The response should hold every record from the listing that follows, verbatim, and no pictures.

**SUPPLIED MATERIAL**
* * *

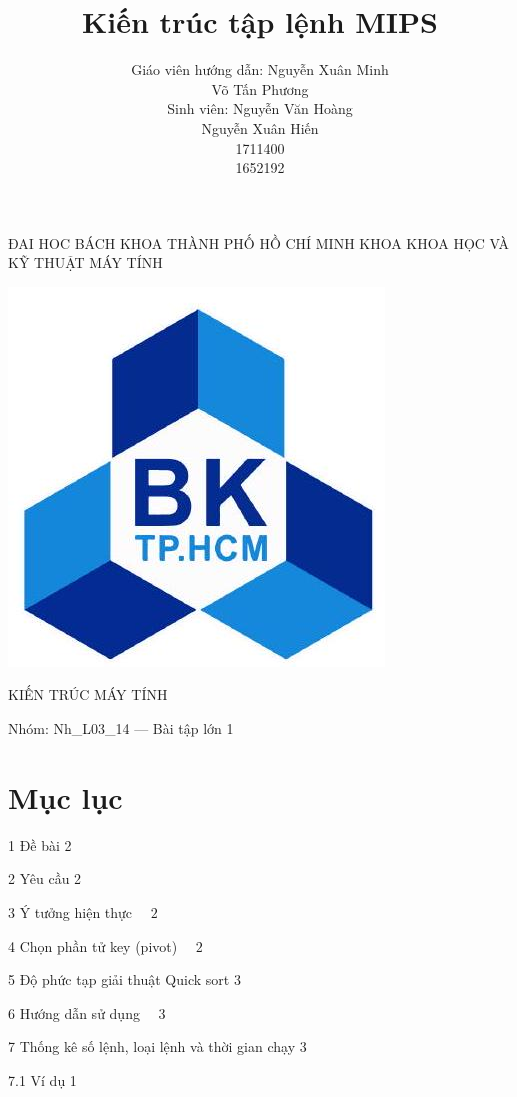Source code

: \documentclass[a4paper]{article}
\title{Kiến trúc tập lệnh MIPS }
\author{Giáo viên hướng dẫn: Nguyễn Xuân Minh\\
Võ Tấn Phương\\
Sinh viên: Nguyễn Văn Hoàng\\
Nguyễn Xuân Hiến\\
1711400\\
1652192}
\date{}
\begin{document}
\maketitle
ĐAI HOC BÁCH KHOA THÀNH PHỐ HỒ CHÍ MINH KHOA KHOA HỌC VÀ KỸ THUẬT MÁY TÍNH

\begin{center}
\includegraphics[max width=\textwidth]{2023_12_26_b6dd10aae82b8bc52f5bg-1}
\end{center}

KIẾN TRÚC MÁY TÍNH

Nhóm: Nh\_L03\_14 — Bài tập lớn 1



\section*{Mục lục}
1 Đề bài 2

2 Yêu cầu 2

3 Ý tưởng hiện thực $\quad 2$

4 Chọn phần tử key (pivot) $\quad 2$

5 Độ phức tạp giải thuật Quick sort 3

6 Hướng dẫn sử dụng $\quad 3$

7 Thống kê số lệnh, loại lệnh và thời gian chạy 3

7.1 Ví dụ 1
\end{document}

* * *

**TASK RESULT**
Source code

: \documentclass[a4paper]{article}
\title{Kiến trúc tập lệnh MIPS }
\author{Giáo viên hướng dẫn: Nguyễn Xuân Minh\\
Võ Tấn Phương\\
Sinh viên: Nguyễn Văn Hoàng\\
Nguyễn Xuân Hiến\\
1711400\\
1652192}
\date{}
\begin{document}
\maketitle
ĐAI HOC BÁCH KHOA THÀNH PHỐ HỒ CHÍ MINH KHOA KHOA HỌC VÀ KỸ THUẬT MÁY TÍNH

\begin{center}
\includegraphics[max width=\textwidth]{2023_12_26_b6dd10aae82b8bc52f5bg-1}
\end{center}

KIẾN TRÚC MÁY TÍNH

Nhóm: Nh\_L03\_14 — Bài tập lớn 1



\section*{Mục lục}
1 Đề bài 2

2 Yêu cầu 2

3 Ý tưởng hiện thực $\quad 2$

4 Chọn phần tử key (pivot) $\quad 2$

5 Độ phức tạp giải thuật Quick sort 3

6 Hướng dẫn sử dụng $\quad 3$

7 Thống kê số lệnh, loại lệnh và thời gian chạy 3

7.1 Ví dụ 1
\end{document}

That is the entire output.